Первоначально центральной темой образа подземного зала была тема труда — ведь станция «посвящена» находящемуся поблизости Московскому электроламповому заводу. С началом войны проектирование было прервано, в 1943 году — возобновлено. Ведущим мотивом образных решений станций, строившихся во время войны и после, стал гимн победе советского народа над фашизмом. Теме героической работы был посвящен и образ «Электрозаводской».
В конце тридцатых годов, когда станция начала проектироваться, по всей стране развернулось стахановское движение. Мы — это было еще при жизни Владимира Алексеевича Щуко и по его инициативе — предполагали сделать в каждом пилоне нишу, где бы стояли бюсты героев-стахановцов. Идея имела успех. Hо когда дело дошло до «списка» портретируемых, от нее пришлось отказаться, так как утверждающие инстанции никак не могли решить, кто же конкретно должен быть увековечен в скульптуре. Позже мы с В. Г. Гельфрейхом изменили тематический и пластический замысел.
Взяв за основу классический антаблемент дорического ордера, мы запроектировали на пилонах рельефы с изображениями сцен труда, располагающиеся в метопах, зажатых триглифами. По нашим схематичным наброскам талантливый скульптор Георгий Иванович Мотовилов сделал очень красивые эскизы, современно и по-своему осмыслив задачу. Важная роль в пластическом осмыслении фриза на пилоне принадлежит скульптурному рельефу. Поле метоны плотно заполнено фигурами, контуры которых определяют ее прямоугольный силуэт. Работы с Г. И. Мотовиловым на «Электрозаводской» — пример плодотворного сотрудничества скульптора с архитекторами, строящегося на взаимопонимании и той степени доверия, когда скульптор может «дополнить» авторов проекта. Мотовилов развил наш замысел, сделал рельефы такими, что они определили не только эмоциональный «фон» образа станции, но и ее пластическое решение.
Второй главнейший компонент образа «Электрозаводской» — это потолок. Сначала он нам представлялся иным — флорентийским, тонкого рельефа, чисто орнаментальным, в котором бы круги чередовались с прямоугольниками. Постепенно мы пришли к иному решению, как мне кажется, очень выразительному. По всему своду мы сделали плафоны из глубоких сферических кессонов. В каждый поместили лампочку.
Мы долго думали над тем, из чего сделать кессоны. И придумали алюминиевые полусферы с особыми ромбовидными креплениями на винтах. Когда свод был одет в эти колпаки, станцию посетил председатель горисполкома А. С. Щербаков. Увидев еще неоконченный потолок, он с гневом спросил: «Что за посудная лавка?» с трудом удалось убедить его в том, что это — «полуфабрикат». Потом, подвергнув полусферы пескоструйной обработке (после чего они стали матовыми), мы запульверизировали их краской соответствующего тона.

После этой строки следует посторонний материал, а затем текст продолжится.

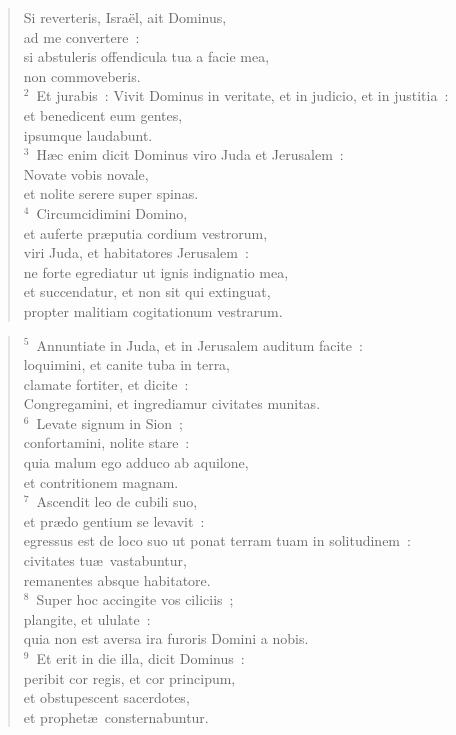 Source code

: \begin{flushleft}\begin{verse}\vspace{-19pt}Si reverteris, Isra\"el, ait Dominus,\\ ad me convertere~:\\ si abstuleris offendicula tua a facie mea,\\ non commoveberis.\\
${}^{2}$~Et jurabis~: Vivit Dominus in veritate, et in judicio, et in justitia~:\\ et benedicent eum gentes,\\ ipsumque laudabunt.\\
${}^{3}$~H\ae c enim dicit Dominus viro Juda et Jerusalem~:\\ Novate vobis novale,\\ et nolite serere super spinas.\\
${}^{4}$~Circumcidimini Domino,\\ et auferte pr\ae putia cordium vestrorum,\\ viri Juda, et habitatores Jerusalem~:\\ ne forte egrediatur ut ignis indignatio mea,\\ et succendatur, et non sit qui extinguat,\\ propter malitiam cogitationum vestrarum.\end{verse}\end{flushleft}


\begin{flushleft}\begin{verse}${}^{5}$~Annuntiate in Juda, et in Jerusalem auditum facite~:\\ loquimini, et canite tuba in terra,\\ clamate fortiter, et dicite~:\\ Congregamini, et ingrediamur civitates munitas.\\
${}^{6}$~Levate signum in Sion~;\\ confortamini, nolite stare~:\\ quia malum ego adduco ab aquilone,\\ et contritionem magnam.\\
${}^{7}$~Ascendit leo de cubili suo,\\ et pr\ae do gentium se levavit~:\\ egressus est de loco suo ut ponat terram tuam in solitudinem~:\\ civitates tu\ae\ vastabuntur,\\ remanentes absque habitatore.\\
${}^{8}$~Super hoc accingite vos ciliciis~;\\ plangite, et ululate~:\\ quia non est aversa ira furoris Domini a nobis.\\
${}^{9}$~Et erit in die illa, dicit Dominus~:\\ peribit cor regis, et cor principum,\\ et obstupescent sacerdotes,\\ et prophet\ae\ consternabuntur.\end{verse}\end{flushleft}


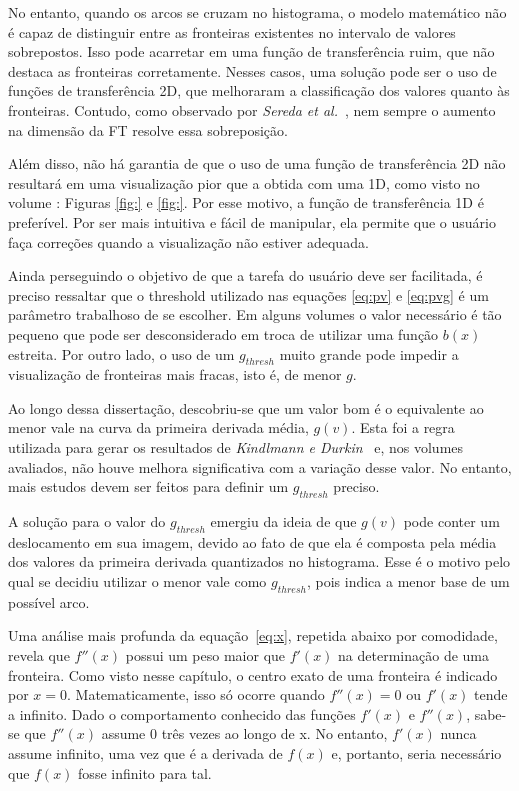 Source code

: 	No entanto, quando os arcos se cruzam no histograma, o modelo matemático não é capaz de distinguir entre as fronteiras existentes no intervalo de valores sobrepostos. Isso pode acarretar em uma função de transferência ruim, que não destaca as fronteiras corretamente. Nesses casos, uma solução pode ser o uso de funções de transferência 2D, que melhoraram a classificação dos valores quanto às fronteiras. Contudo, como observado por \textit{Sereda et al.}~\cite{sereda1}, nem sempre o aumento na dimensão da FT resolve essa sobreposição.
	
	Além disso, não há garantia de que o uso de uma função de transferência 2D não resultará em uma visualização pior que a obtida com uma 1D, como visto no volume : Figuras \ref{fig:} e \ref{fig:}. Por esse motivo, a função de transferência 1D é preferível. Por ser mais intuitiva e fácil de manipular, ela permite que o usuário faça correções quando a visualização não estiver adequada.
	
	Ainda perseguindo o objetivo de que a tarefa do usuário deve ser facilitada, é preciso ressaltar que o threshold utilizado nas equações \eqref{eq:pv} e \eqref{eq:pvg} é um parâmetro trabalhoso de se escolher. Em alguns volumes o valor necessário é tão pequeno que pode ser desconsiderado em troca de utilizar uma função $ b(x) $ estreita. Por outro lado, o uso de um $ g_{thresh} $ muito grande pode impedir a visualização de fronteiras mais fracas, isto é, de menor $ g $.
	
	Ao longo dessa dissertação, descobriu-se que um valor bom é o equivalente ao menor vale na curva da primeira derivada média, $ g(v) $. Esta foi a regra utilizada para gerar os resultados de \textit{Kindlmann e Durkin}~\cite{gordon} e, nos volumes avaliados, não houve melhora significativa com a variação desse valor. No entanto, mais estudos devem ser feitos para definir um $ g_{thresh} $ preciso.
	
	A solução para o valor do $ g_{thresh} $ emergiu da ideia de que $ g(v) $ pode conter um deslocamento em sua imagem, devido ao fato de que ela é composta pela média dos valores da primeira derivada quantizados no histograma. Esse é o motivo pelo qual se decidiu utilizar o menor vale como $ g_{thresh} $, pois indica a menor base de um possível arco.
	
    Uma análise mais profunda da equação~\eqref{eq:x}, repetida abaixo por comodidade, revela que $ f''(x) $ possui um peso maior que $ f'(x) $ na determinação de uma fronteira. Como visto nesse capítulo, o centro exato de uma fronteira é indicado por $ x = 0 $. Matematicamente, isso só ocorre quando $ f''(x) = 0 $ ou $ f'(x) $ tende a infinito. Dado o comportamento conhecido das funções $ f'(x) $ e $ f''(x) $, sabe-se que $ f''(x) $ assume $ 0 $ três vezes ao longo de x. No entanto, $ f'(x) $ nunca assume infinito, uma vez que é a derivada de $ f(x) $ e, portanto, seria necessário que $ f(x) $ fosse infinito para tal.
    \\
    

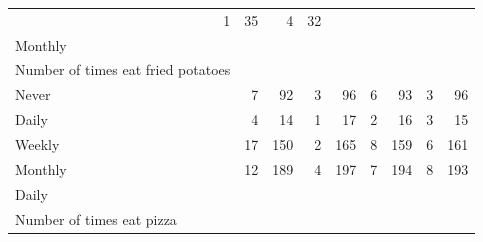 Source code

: \documentclass{article}
\begin{document}
\begin{table}[!h]
{\begin{tabular}{lllllllll}
			\multicolumn{1}{r}{1} &
			\multicolumn{1}{r}{35} &
			\multicolumn{1}{r}{4} &
			\multicolumn{1}{r}{32} \\
			\multicolumn{1}{l}{\hspace{3em}Monthly} &
			\multicolumn{1}{|r}{} &
			\multicolumn{1}{r}{} &
			\multicolumn{1}{r}{} &
			\multicolumn{1}{r}{} &
			\multicolumn{1}{r}{} &
			\multicolumn{1}{r}{} &
			\multicolumn{1}{r}{} &
			\multicolumn{1}{r}{} \\
			\multicolumn{1}{l}{\hspace{4em}Number of times eat fried potatoes} &
			\multicolumn{1}{|r}{} &
			\multicolumn{1}{r}{} &
			\multicolumn{1}{r}{} &
			\multicolumn{1}{r}{} &
			\multicolumn{1}{r}{} &
			\multicolumn{1}{r}{} &
			\multicolumn{1}{r}{} &
			\multicolumn{1}{r}{} \\
			\multicolumn{1}{l}{\hspace{5em}Never} &
			\multicolumn{1}{|r}{7} &
			\multicolumn{1}{r}{92} &
			\multicolumn{1}{r}{3} &
			\multicolumn{1}{r}{96} &
			\multicolumn{1}{r}{6} &
			\multicolumn{1}{r}{93} &
			\multicolumn{1}{r}{3} &
			\multicolumn{1}{r}{96} \\
			\multicolumn{1}{l}{\hspace{5em}Daily} &
			\multicolumn{1}{|r}{4} &
			\multicolumn{1}{r}{14} &
			\multicolumn{1}{r}{1} &
			\multicolumn{1}{r}{17} &
			\multicolumn{1}{r}{2} &
			\multicolumn{1}{r}{16} &
			\multicolumn{1}{r}{3} &
			\multicolumn{1}{r}{15} \\
			\multicolumn{1}{l}{\hspace{5em}Weekly} &
			\multicolumn{1}{|r}{17} &
			\multicolumn{1}{r}{150} &
			\multicolumn{1}{r}{2} &
			\multicolumn{1}{r}{165} &
			\multicolumn{1}{r}{8} &
			\multicolumn{1}{r}{159} &
			\multicolumn{1}{r}{6} &
			\multicolumn{1}{r}{161} \\
			\multicolumn{1}{l}{\hspace{5em}Monthly} &
			\multicolumn{1}{|r}{12} &
			\multicolumn{1}{r}{189} &
			\multicolumn{1}{r}{4} &
			\multicolumn{1}{r}{197} &
			\multicolumn{1}{r}{7} &
			\multicolumn{1}{r}{194} &
			\multicolumn{1}{r}{8} &
			\multicolumn{1}{r}{193} \\
			\multicolumn{1}{l}{\hspace{1em}Daily} &
			\multicolumn{1}{|r}{} &
			\multicolumn{1}{r}{} &
			\multicolumn{1}{r}{} &
			\multicolumn{1}{r}{} &
			\multicolumn{1}{r}{} &
			\multicolumn{1}{r}{} &
			\multicolumn{1}{r}{} &
			\multicolumn{1}{r}{} \\
			\multicolumn{1}{l}{\hspace{2em}Number of times eat pizza} &

\end{tabular}}
\end{table}
\end{document}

До сих пор никто не подозревает, что лампы ввинчены в алюминиевые колпаки.
Из всех моих станций именно на «Электрозаводской» лучше всего решена проблема освещенности, являющаяся для метро первостепенной проблемой. Ошибка в ее решении может стоить многого. Так, на станции «Парк культуры» я ошибся в выборе мест подвески светильников. И что же вышло? Рельефы на пилонах, выполненные скульптором Иосифом Рабиновичем, оказались не напротив фонарей, а между ними, в результате чего получили двойные тени. При рабочем освещении эти скульптурные медальоны смотрелись прекрасно. А вот когда установили светильники, я схватился за голову. О скульпторе и говорить не приходится — он чуть не плакал…
На «Смоленской» тоже допущена ошибка в освещении. Оно осуществляется там большими парадными бра, прикрепленными к пилонам, а также продольными тягами с подсветом на потолке. Когда горят только бра, станция выглядит целостной. Когда же включается верхний свет, членения плафона разбивают свод и зрительно сужают пространство подземного зала. Примеры своих ошибок я привожу для того, чтобы подчеркнуть мысль о значимости проблемы света для подземных сооружений.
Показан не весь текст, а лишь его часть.